Input records: Begin

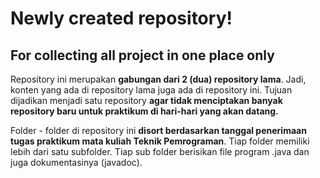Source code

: # Newly created repository!
## For collecting all project in one place only

<p>Repository ini merupakan <b>gabungan dari 2 (dua) repository lama</b>. Jadi, konten yang ada di repository lama juga ada di repository ini. Tujuan dijadikan menjadi satu repository
<b>agar tidak menciptakan banyak repository baru untuk praktikum di hari-hari yang akan datang.</b></p>

<p>Folder - folder di repository ini <b>disort berdasarkan tanggal penerimaan tugas praktikum mata kuliah Teknik Pemrograman</b>. Tiap folder memiliki lebih dari satu subfolder. Tiap sub
folder berisikan file program .java dan juga dokumentasinya (javadoc).</p>
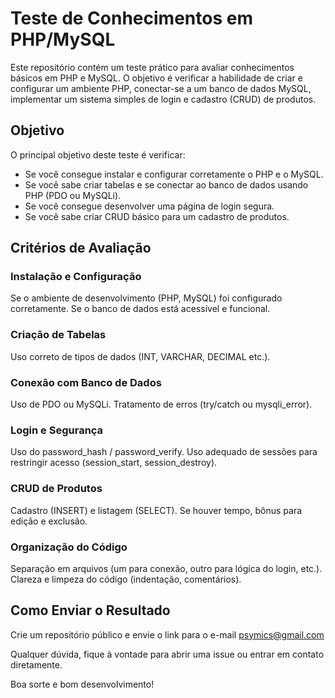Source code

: # Teste de Conhecimentos em PHP/MySQL
Este repositório contém um teste prático para avaliar conhecimentos básicos em PHP e MySQL. O objetivo é verificar a habilidade de criar e configurar um ambiente PHP, conectar-se a um banco de dados MySQL, implementar um sistema simples de login e cadastro (CRUD) de produtos.

## Objetivo
O principal objetivo deste teste é verificar:

- Se você consegue instalar e configurar corretamente o PHP e o MySQL.
- Se você sabe criar tabelas e se conectar ao banco de dados usando PHP (PDO ou MySQLi).
- Se você consegue desenvolver uma página de login segura.
- Se você sabe criar CRUD básico para um cadastro de produtos.

## Critérios de Avaliação

### Instalação e Configuração

Se o ambiente de desenvolvimento (PHP, MySQL) foi configurado corretamente.
Se o banco de dados está acessível e funcional.

### Criação de Tabelas

Uso correto de tipos de dados (INT, VARCHAR, DECIMAL etc.).

###  Conexão com Banco de Dados

Uso de PDO ou MySQLi.
Tratamento de erros (try/catch ou mysqli_error).

### Login e Segurança

Uso do password_hash / password_verify.
Uso adequado de sessões para restringir acesso (session_start, session_destroy).

### CRUD de Produtos

Cadastro (INSERT) e listagem (SELECT).
Se houver tempo, bônus para edição e exclusão.

### Organização do Código

Separação em arquivos (um para conexão, outro para lógica do login, etc.).
Clareza e limpeza do código (indentação, comentários).
  
## Como Enviar o Resultado
Crie um repositório público e envie o link para o e-mail psymics@gmail.com

Qualquer dúvida, fique à vontade para abrir uma issue ou entrar em contato diretamente.

Boa sorte e bom desenvolvimento!
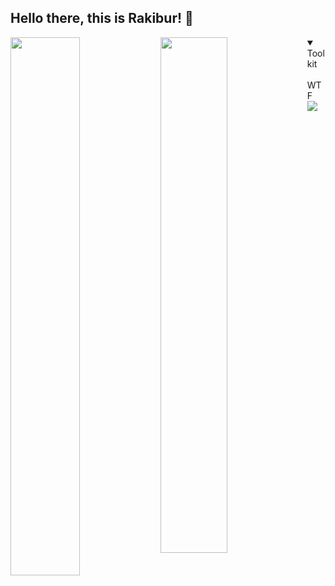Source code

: ## Hello there, this is Rakibur! :wave:
<p>
<img align="left" width="47%" src="https://github-readme-stats.vercel.app/api?username=rahman-rakib&show_icons=true&theme=prussian" />
<img align="left" width="46%" src="https://github-readme-stats.vercel.app/api/top-langs/?username=rahman-rakib&layout=compact&hide=roff&exclude_repo=LeetCode_Problems,Supermarket-Customer-Behavior-Analysis,Solutions_Fragmentation,rahman-rakib&theme=prussian" />
</p>
<details open>
<summary>Toolkit</summary>
<br>
WTF
</details>

<img align="left" src="https://img.shields.io/badge/python-3670A0?style=for-the-badge&logo=python&logoColor=ffdd54"/>
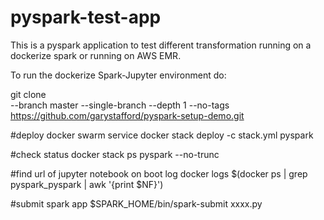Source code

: # pyspark-test-app

This is a pyspark application to test different transformation running on a dockerize spark or running on AWS EMR.


To run the dockerize Spark-Jupyter environment do:

git clone \
  --branch master --single-branch --depth 1 --no-tags \
  https://github.com/garystafford/pyspark-setup-demo.git

#deploy docker swarm service
docker stack deploy -c stack.yml pyspark

#check status
docker stack ps pyspark --no-trunc

#find url of jupyter notebook on boot log
docker logs $(docker ps | grep pyspark_pyspark | awk '{print $NF}')

#submit spark app 
$SPARK_HOME/bin/spark-submit xxxx.py
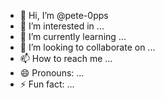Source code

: - 👋 Hi, I’m @pete-0pps
- 👀 I’m interested in ...
- 🌱 I’m currently learning ...
- 💞️ I’m looking to collaborate on ...
- 📫 How to reach me ...
- 😄 Pronouns: ...
- ⚡ Fun fact: ...

<!---
pete-0pps/pete-0pps is a ✨ special ✨ repository because its `README.md` (this file) appears on your GitHub profile.
You can click the Preview link to take a look at your changes.
--->
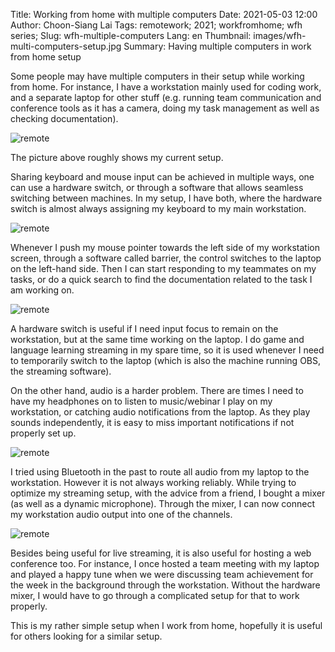 Title: Working from home with multiple computers
Date: 2021-05-03 12:00
Author: Choon-Siang Lai
Tags: remotework; 2021; workfromhome; wfh series;
Slug: wfh-multiple-computers
Lang: en
Thumbnail: images/wfh-multi-computers-setup.jpg
Summary: Having multiple computers in work from home setup

Some people may have multiple computers in their setup while working from home. For instance, I have a workstation mainly used for coding work, and a separate laptop for other stuff (e.g. running team communication and conference tools as it has a camera, doing my task management as well as checking documentation).

![remote](/images/wfh-multi-computers-setup.jpg)

The picture above roughly shows my current setup.

Sharing keyboard and mouse input can be achieved in multiple ways, one can use a hardware switch, or through a software that allows seamless switching between machines. In my setup, I have both, where the hardware switch is almost always assigning my keyboard to my main workstation.

![remote](/images/wfh-multi-computers-switcher.jpg)

Whenever I push my mouse pointer towards the left side of my workstation screen, through a software called barrier, the control switches to the laptop on the left-hand side. Then I can start responding to my teammates on my tasks, or do a quick search to find the documentation related to the task I am working on.

![remote](/images/wfh-multi-computers-barrier.jpg)

A hardware switch is useful if I need input focus to remain on the workstation, but at the same time working on the laptop. I do game and language learning streaming in my spare time, so it is used whenever I need to temporarily switch to the laptop (which is also the machine running OBS, the streaming software).

On the other hand, audio is a harder problem. There are times I need to have my headphones on to listen to music/webinar I play on my workstation, or catching audio notifications from the laptop. As they play sounds independently, it is easy to miss important notifications if not properly set up.

![remote](/images/wfh-multi-computers-mixer.jpg)

I tried using Bluetooth in the past to route all audio from my laptop to the workstation. However it is not always working reliably. While trying to optimize my streaming setup, with the advice from a friend, I bought a mixer (as well as a dynamic microphone). Through the mixer, I can now connect my workstation audio output into one of the channels.

![remote](/images/wfh-multi-computers-nyancat.jpg)

Besides being useful for live streaming, it is also useful for hosting a web conference too. For instance, I once hosted a team meeting with my laptop and played a happy tune when we were discussing team achievement for the week in the background through the workstation. Without the hardware mixer, I would have to go through a complicated setup for that to work properly.

This is my rather simple setup when I work from home, hopefully it is useful for others looking for a similar setup.
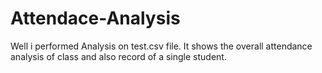 # Attendace-Analysis
Well i performed Analysis on test.csv file.
It shows the overall attendance analysis of class and also record of a single student.
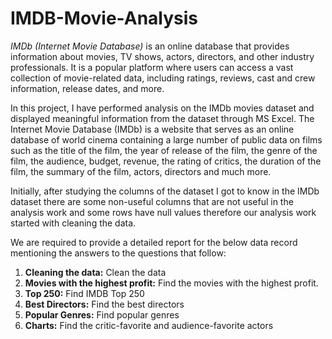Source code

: # IMDB-Movie-Analysis
*IMDb (Internet Movie Database)* is an online database that provides information about movies, TV shows, actors, directors, and other industry professionals. It is a popular platform where users can access a vast collection of movie-related data, including ratings, reviews, cast and crew information, release dates, and more.

In this project, I have performed analysis on the IMDb movies dataset
and displayed meaningful information from the dataset through MS Excel. The Internet Movie
Database (IMDb) is a website that serves as an online database of world cinema containing a
large number of public data on films such as the title of the film, the year of release of the
film, the genre of the film, the audience, budget, revenue, the rating of critics, the duration of
the film, the summary of the film, actors, directors and much more.

Initially, after studying the columns of the dataset I got to know in the IMDb dataset there are
some non-useful columns that are not useful in the analysis work and some rows have null
values therefore our analysis work started with cleaning the data.  

We are required to provide a detailed report for the below data record mentioning the
answers to the questions that follow:  

1. **Cleaning the data:** Clean the data
2. **Movies with the highest profit:** Find the movies with the highest profit.
3. **Top 250:** Find IMDB Top 250
4. **Best Directors:** Find the best directors
5. **Popular Genres:** Find popular genres
6. **Charts:** Find the critic-favorite and audience-favorite actors
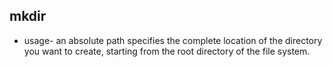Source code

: ## mkdir
* usage- an absolute path specifies the complete location of the directory you want to create, starting from the root directory of the file system.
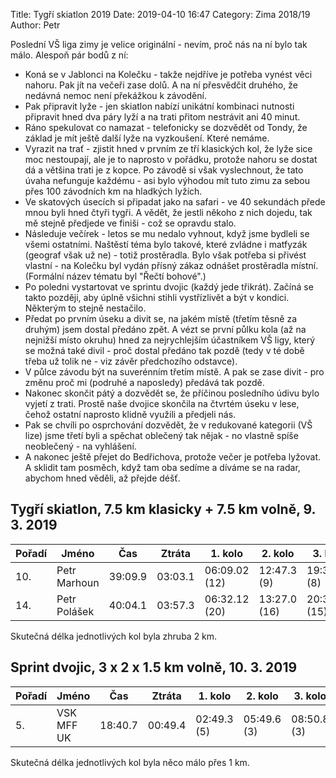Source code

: Title: Tygří skiatlon 2019
Date: 2019-04-10 16:47
Category: Zima 2018/19
Author: Petr

Poslední VŠ liga zimy je velice originální - nevím, proč nás na ní bylo tak málo. Alespoň pár bodů z ní:

* Koná se v Jablonci na Kolečku - takže nejdříve je potřeba vynést věci nahoru. Pak jít na večeři zase dolů. A na ní přesvědčit druhého, že nedávná nemoc není překážkou k závodění.
* Pak připravit lyže - jen skiatlon nabízí unikátní kombinaci nutnosti připravit hned dva páry lyží a na trati přitom nestrávit ani 40 minut.
* Ráno spekulovat co namazat - telefonicky se dozvědět od Tondy, že základ je mít ještě další lyže na vyzkoušení. Které nemáme.
* Vyrazit na trať - zjistit hned v prvním ze tří klasických kol, že lyže sice moc nestoupají, ale je to naprosto v pořádku, protože nahoru se dostat dá a většina trati je z kopce. Po závodě si však vyslechnout, že tato úvaha nefunguje každému - asi bylo výhodou mít tuto zimu za sebou přes 100 závodních km na hladkých lyžích.
* Ve skatových úsecích si připadat jako na safari - ve 40 sekundách přede mnou byli hned čtyři tygři. A vědět, že jestli někoho z nich dojedu, tak mě stejně předjede ve finiši - což se opravdu stalo.
* Následuje večírek - letos se mu nedalo vyhnout, když jsme bydleli se všemi ostatními. Naštěstí téma bylo takové, které zvládne i matfyzák (geograf však už ne) - totiž prostěradla. Bylo však potřeba si přivést vlastní - na Kolečku byl vydán přísný zákaz odnášet prostěradla místní. (Formální název tématu byl "Řečtí bohové".)
* Po poledni vystartovat ve sprintu dvojic (každý jede třikrát). Začíná se takto později, aby úplně všichni stihli vystřízlivět a být v kondici. Některým to stejně nestačilo.
* Předat po prvním úseku a divit se, na jakém místě (třetím těsně za druhým) jsem dostal předáno zpět. A vézt se první půlku kola (až na nejnižší místo okruhu) hned za nejrychlejším účastníkem VŠ ligy, který se možná také divil - proč dostal předáno tak pozdě (tedy v té době třeba už tolik ne - viz závěr předchozího odstavce).
* V půlce závodu být na suverénním třetím místě. A pak se zase divit - pro změnu proč mi (podruhé a naposledy) předává tak pozdě.
* Nakonec skončit pátý a dozvědět se, že příčinou posledního údivu bylo vyjetí z trati. Prostě naše dvojice skončila na čtvrtém úseku v lese, čehož ostatní naprosto klidně využili a předjeli nás.
* Pak se chvíli po osprchování dozvědět, že v redukované kategorii (VŠ lize) jsme třetí byli a spěchat oblečený tak nějak - no vlastně spíše neoblečený - na vyhlášení.
* A nakonec ještě přejet do Bedřichova, protože večer je potřeba lyžovat. A sklidit tam posměch, když tam oba sedíme a díváme se na radar, abychom hned věděli, až přejde déšť.

Tygří skiatlon, 7.5 km klasicky + 7.5 km volně, 9. 3. 2019
----------------------------------------------------------

| Pořadí | Jméno        | Čas     | Ztráta  | 1. kolo       | 2. kolo      | 3. kolo      | 4. kolo      | 5. kolo      |
|--------|--------------|---------|---------|---------------|--------------|--------------|--------------|--------------|
| 10.    | Petr Marhoun | 39:09.9 | 03:03.1 | 06:09.02 (12) | 12:47.3 (9)  | 19:34.76 (8) | 26:25.6 (10) | 32:48.5 (10) |
| 14.    | Petr Polášek | 40:04.1 | 03:57.3 | 06:32.12 (20) | 13:27.0 (16) | 20:35.6 (15) | 27:14.6 (15) | 33:42.0 (12) |

Skutečná délka jednotlivých kol byla zhruba 2 km.

Sprint dvojic, 3 x 2 x 1.5 km volně, 10. 3. 2019
------------------------------------------------

| Pořadí | Jméno      | Čas     | Ztráta   | 1. kolo     | 2. kolo     | 3. kolo     | 4. kolo     | 5. kolo     |
|--------|------------|---------|----------|-------------|-------------|-------------|-------------|-------------|
| 5.     | VSK MFF UK | 18:40.7 | 00:49.4  | 02:49.3 (5) | 05:49.6 (3) | 08:50.8 (3) | 12:14.0 (5) | 15:24.6 (4) |

Skutečná délka jednotlivých kol byla něco málo přes 1 km.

Input records: End

Task to carry out - With the pictures omitted, copy the entries above exactly from the line containing "- ⚡ Fun fact: ..." through the line containing "Summary: Having multiple", both lines included.

Exercise solution -
- ⚡ Fun fact: ...

<!---
pete-0pps/pete-0pps is a ✨ special ✨ repository because its `README.md` (this file) appears on your GitHub profile.
You can click the Preview link to take a look at your changes.
--->
 Title: Working from home with multiple computers
Date: 2021-05-03 12:00
Author: Choon-Siang Lai
Tags: remotework; 2021; workfromhome; wfh series;
Slug: wfh-multiple-computers
Lang: en
Thumbnail: images/wfh-multi-computers-setup.jpg
Summary: Having multiple computers in work from home setup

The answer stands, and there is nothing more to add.